Reproduce the records that follow exactly; any picture among them stays out.

=== INPUT MATERIAL ===

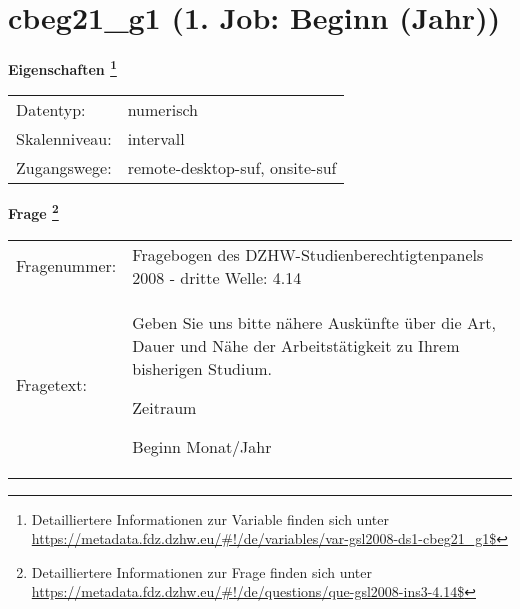 
    \setcounter{footnote}{0}

    \vspace*{-1.8cm}
	\section{cbeg21\_g1 (1. Job: Beginn (Jahr))}
	\label{section:cbeg21_g1}



    \vspace*{0.5cm}
    \noindent\textbf{Eigenschaften
	\footnote{Detailliertere Informationen zur Variable finden sich unter
		\url{https://metadata.fdz.dzhw.eu/\#!/de/variables/var-gsl2008-ds1-cbeg21_g1$}}}\\
	\begin{tabularx}{\hsize}{@{}lX}
	Datentyp: & numerisch \\
	Skalenniveau: & intervall \\
	Zugangswege: &
	  remote-desktop-suf, 
	  onsite-suf
 \\
    \end{tabularx}



				\vspace*{0.5cm}
                \noindent\textbf{Frage
	                \footnote{Detailliertere Informationen zur Frage finden sich unter
		              \url{https://metadata.fdz.dzhw.eu/\#!/de/questions/que-gsl2008-ins3-4.14$}}}\\
				\begin{tabularx}{\hsize}{@{}lX}
					Fragenummer: &
					  Fragebogen des DZHW-Studienberechtigtenpanels 2008 - dritte Welle:
					  4.14
 \\
					Fragetext: & Geben Sie uns bitte nähere Auskünfte über die Art, Dauer und Nähe der Arbeitstätigkeit zu Ihrem bisherigen Studium.\par  Zeitraum\par  Beginn Monat/Jahr \\
				\end{tabularx}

===

OUTPUT OF THE EXERCISE —
    \setcounter{footnote}{0}

    \vspace*{-1.8cm}
	\section{cbeg21\_g1 (1. Job: Beginn (Jahr))}
	\label{section:cbeg21_g1}



    \vspace*{0.5cm}
    \noindent\textbf{Eigenschaften
	\footnote{Detailliertere Informationen zur Variable finden sich unter
		\url{https://metadata.fdz.dzhw.eu/\#!/de/variables/var-gsl2008-ds1-cbeg21_g1$}}}\\
	\begin{tabularx}{\hsize}{@{}lX}
	Datentyp: & numerisch \\
	Skalenniveau: & intervall \\
	Zugangswege: &
	  remote-desktop-suf, 
	  onsite-suf
 \\
    \end{tabularx}



				\vspace*{0.5cm}
                \noindent\textbf{Frage
	                \footnote{Detailliertere Informationen zur Frage finden sich unter
		              \url{https://metadata.fdz.dzhw.eu/\#!/de/questions/que-gsl2008-ins3-4.14$}}}\\
				\begin{tabularx}{\hsize}{@{}lX}
					Fragenummer: &
					  Fragebogen des DZHW-Studienberechtigtenpanels 2008 - dritte Welle:
					  4.14
 \\
					Fragetext: & Geben Sie uns bitte nähere Auskünfte über die Art, Dauer und Nähe der Arbeitstätigkeit zu Ihrem bisherigen Studium.\par  Zeitraum\par  Beginn Monat/Jahr \\
				\end{tabularx}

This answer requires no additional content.